普段は算数のテストで30点ぐらいしか取れない子が、あるとき70点を取りました。お母さんは喜んで、「じゃあ、あなたの好きなカレーライスを作ってあげるね」と、台所に入ります。ですが、途中でわが子に質問します。
「それはそうと、きょうのテスト、平均点は何点だった?」
「お母さん、きょうはみんな点数が良かったのよ。平均点は84点だった」
 それを聞いたとたんに、お母さんはカレーライスを作りたくなくなります。
 おかしいですよね。
 子どもの取った70点という点数は宝物です。それを、お母さんの〈平均点以上を取ってほしい〉と思う欲望が化け物に変えてしまうのです。

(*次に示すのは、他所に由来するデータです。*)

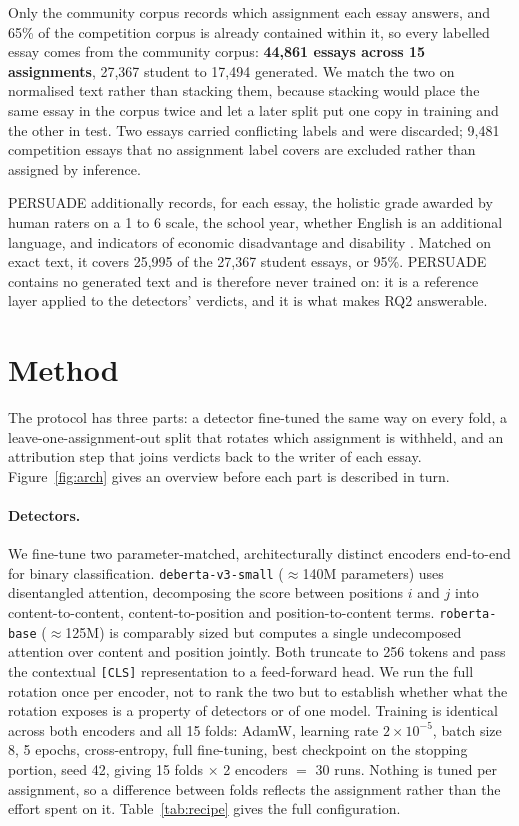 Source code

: \documentclass{article}
\begin{document}
Only the community corpus records which assignment each essay answers, and
65\% of the competition corpus is already contained within it, so every
labelled essay comes from the community corpus: \textbf{44,861 essays across
15 assignments}, 27,367 student to 17,494 generated. We match the two on
normalised text rather than stacking them, because stacking would place the
same essay in the corpus twice and let a later split put one copy in
training and the other in test. Two essays carried conflicting labels and
were discarded; 9,481 competition essays that no assignment label covers
are excluded rather than assigned by inference.

PERSUADE additionally records, for each essay, the holistic grade awarded
by human raters on a 1 to 6 scale, the school year, whether English is an
additional language, and indicators of economic disadvantage and disability
\cite{crossley2024}. Matched on exact text, it covers 25,995 of the 27,367
student essays, or 95\%. PERSUADE contains no generated text and is
therefore never trained on: it is a reference layer applied to the
detectors' verdicts, and it is what makes RQ2 answerable.

\section{Method}


The protocol has three parts: a detector fine-tuned the same way on every
fold, a leave-one-assignment-out split that rotates which assignment is
withheld, and an attribution step that joins verdicts back to the writer of
each essay. Figure~\ref{fig:arch} gives an overview before each part is
described in turn.

\paragraph{Detectors.}
We fine-tune two parameter-matched, architecturally distinct encoders
end-to-end for binary classification. \texttt{deberta-v3-small} ($\approx$140M
parameters) uses disentangled attention, decomposing the score between
positions $i$ and $j$ into content-to-content, content-to-position and
position-to-content terms. \texttt{roberta-base} ($\approx$125M) is comparably
sized but computes a single undecomposed attention over content and
position jointly. Both truncate to 256 tokens and pass the contextual
\texttt{[CLS]} representation to a feed-forward head. We run the full
rotation once per encoder, not to rank the two but to establish whether
what the rotation exposes is a property of detectors or of one model.
Training is identical across both encoders and all 15 folds: AdamW,
learning rate $2\times10^{-5}$, batch size 8, 5 epochs, cross-entropy, full
fine-tuning, best checkpoint on the stopping portion, seed 42, giving
15 folds $\times$ 2 encoders $=$ 30 runs. Nothing is tuned per assignment,
so a difference between folds reflects the assignment rather than the
effort spent on it. Table~\ref{tab:recipe} gives the full
configuration.
\end{document}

 ですから、かりに100点を取ってもだめなんです。「100点で良かったわね。それで、きょうは100点が何人いたの?」とお母さんは質問します。そして100点が六人だったと聞けば、「あら、あなたのほかに100点が五人もいたの……。それじゃあ、この100点は値打ちはないわね」となってしまうのです。100点が宝物でなくなり、化け物になってしまう。
 じつは、これが世間の価値判断の基準です。世間はおかしな物差しで価値を測ります。あるいは歪んだ物差し、狂った物差しと言うべきでしょうか。
 でも、それを非難したって、意味はありません。世間はその物差しで運営されているのですから。世間に、そんな歪んだ物差し、狂った物差しを捨てよ! と命じても、世間はそれを捨てられない。捨ててしまえば、世間はいっさいの価値判断ができなくなります。たとえば、新入社員と古参社員の給料を同じにする。あるいは、社長の給料よりも新入社員の給料を高くします。それをやれば、会社は潰れてしまいます。だから、世間は世間のその物差しを捨てられません。
 だとすれば、わたしたちが世間から逃げ出すよりほかありません。
 逃げてどこへ行くのか……? それは、あとから考えましょう。
 まずは、なにはともあれ、われわれがすたこらさっさと世間から逃げ出しましょう。
 つまり、「世逃げ」のすすめです。